START Supplied data
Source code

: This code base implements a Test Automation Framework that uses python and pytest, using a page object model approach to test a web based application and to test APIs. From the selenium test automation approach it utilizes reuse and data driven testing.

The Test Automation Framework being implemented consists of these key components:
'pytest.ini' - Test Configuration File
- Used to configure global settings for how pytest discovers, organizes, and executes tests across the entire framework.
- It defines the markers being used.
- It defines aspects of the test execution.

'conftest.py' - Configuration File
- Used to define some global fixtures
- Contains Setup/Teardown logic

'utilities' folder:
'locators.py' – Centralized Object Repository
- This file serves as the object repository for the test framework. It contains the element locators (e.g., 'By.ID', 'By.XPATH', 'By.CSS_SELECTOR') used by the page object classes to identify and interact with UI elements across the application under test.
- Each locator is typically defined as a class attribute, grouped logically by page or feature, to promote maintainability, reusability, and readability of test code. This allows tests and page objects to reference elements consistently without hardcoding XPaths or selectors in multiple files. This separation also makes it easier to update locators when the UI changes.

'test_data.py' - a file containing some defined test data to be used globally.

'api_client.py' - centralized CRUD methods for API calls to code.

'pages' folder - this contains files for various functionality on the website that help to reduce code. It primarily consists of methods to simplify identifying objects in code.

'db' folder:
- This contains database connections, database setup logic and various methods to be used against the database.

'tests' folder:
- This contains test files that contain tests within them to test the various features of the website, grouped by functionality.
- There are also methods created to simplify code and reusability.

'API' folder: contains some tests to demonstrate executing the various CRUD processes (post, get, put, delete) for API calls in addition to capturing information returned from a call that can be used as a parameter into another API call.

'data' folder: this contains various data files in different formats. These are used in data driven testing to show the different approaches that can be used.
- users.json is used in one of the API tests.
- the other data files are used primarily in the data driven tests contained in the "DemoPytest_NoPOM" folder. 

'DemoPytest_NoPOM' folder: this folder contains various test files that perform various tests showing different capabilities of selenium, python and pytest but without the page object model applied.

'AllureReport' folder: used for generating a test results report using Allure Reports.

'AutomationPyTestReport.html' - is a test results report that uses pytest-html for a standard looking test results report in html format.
END Supplied data
START Supplied data
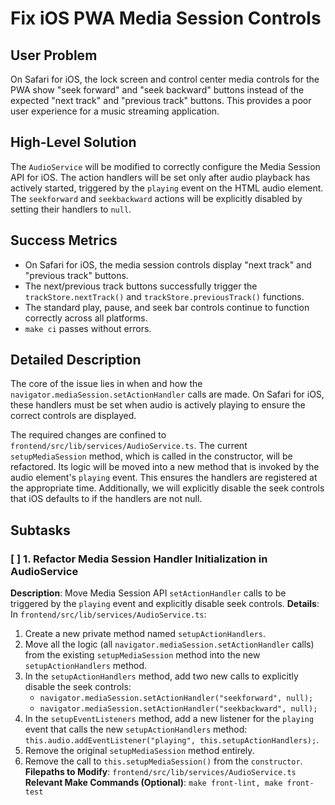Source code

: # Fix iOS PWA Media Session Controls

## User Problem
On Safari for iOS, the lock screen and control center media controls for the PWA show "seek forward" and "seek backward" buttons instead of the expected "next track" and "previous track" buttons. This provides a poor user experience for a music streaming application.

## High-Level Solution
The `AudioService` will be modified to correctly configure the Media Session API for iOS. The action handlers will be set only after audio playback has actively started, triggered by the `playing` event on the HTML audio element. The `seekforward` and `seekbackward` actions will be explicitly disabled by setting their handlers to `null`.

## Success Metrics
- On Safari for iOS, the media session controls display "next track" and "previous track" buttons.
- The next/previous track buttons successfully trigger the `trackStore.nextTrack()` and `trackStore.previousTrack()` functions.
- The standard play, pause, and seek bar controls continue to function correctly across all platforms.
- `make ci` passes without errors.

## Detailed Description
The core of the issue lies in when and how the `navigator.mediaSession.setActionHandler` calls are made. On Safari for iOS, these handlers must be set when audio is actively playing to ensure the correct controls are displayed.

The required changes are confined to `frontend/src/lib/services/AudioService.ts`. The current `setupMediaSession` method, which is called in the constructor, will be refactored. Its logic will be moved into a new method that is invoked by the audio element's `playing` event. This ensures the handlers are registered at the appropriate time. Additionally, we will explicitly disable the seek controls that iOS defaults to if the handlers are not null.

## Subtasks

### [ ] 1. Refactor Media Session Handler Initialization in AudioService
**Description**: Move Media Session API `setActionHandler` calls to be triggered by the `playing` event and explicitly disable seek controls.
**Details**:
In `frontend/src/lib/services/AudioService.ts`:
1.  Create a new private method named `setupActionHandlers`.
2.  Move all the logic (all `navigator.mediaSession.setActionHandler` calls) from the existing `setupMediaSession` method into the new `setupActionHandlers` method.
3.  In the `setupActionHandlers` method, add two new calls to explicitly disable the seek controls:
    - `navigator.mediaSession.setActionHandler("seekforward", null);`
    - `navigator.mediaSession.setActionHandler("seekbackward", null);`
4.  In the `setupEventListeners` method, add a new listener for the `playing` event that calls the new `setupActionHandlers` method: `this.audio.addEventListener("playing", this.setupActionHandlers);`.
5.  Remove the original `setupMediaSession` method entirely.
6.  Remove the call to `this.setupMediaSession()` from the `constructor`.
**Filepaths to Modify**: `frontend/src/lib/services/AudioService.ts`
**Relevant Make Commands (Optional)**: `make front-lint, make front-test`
END Supplied data
### Assigned task:
Among the entries above, how many lines include "CRUD"? State the number and nothing else.

### Exercise response:
2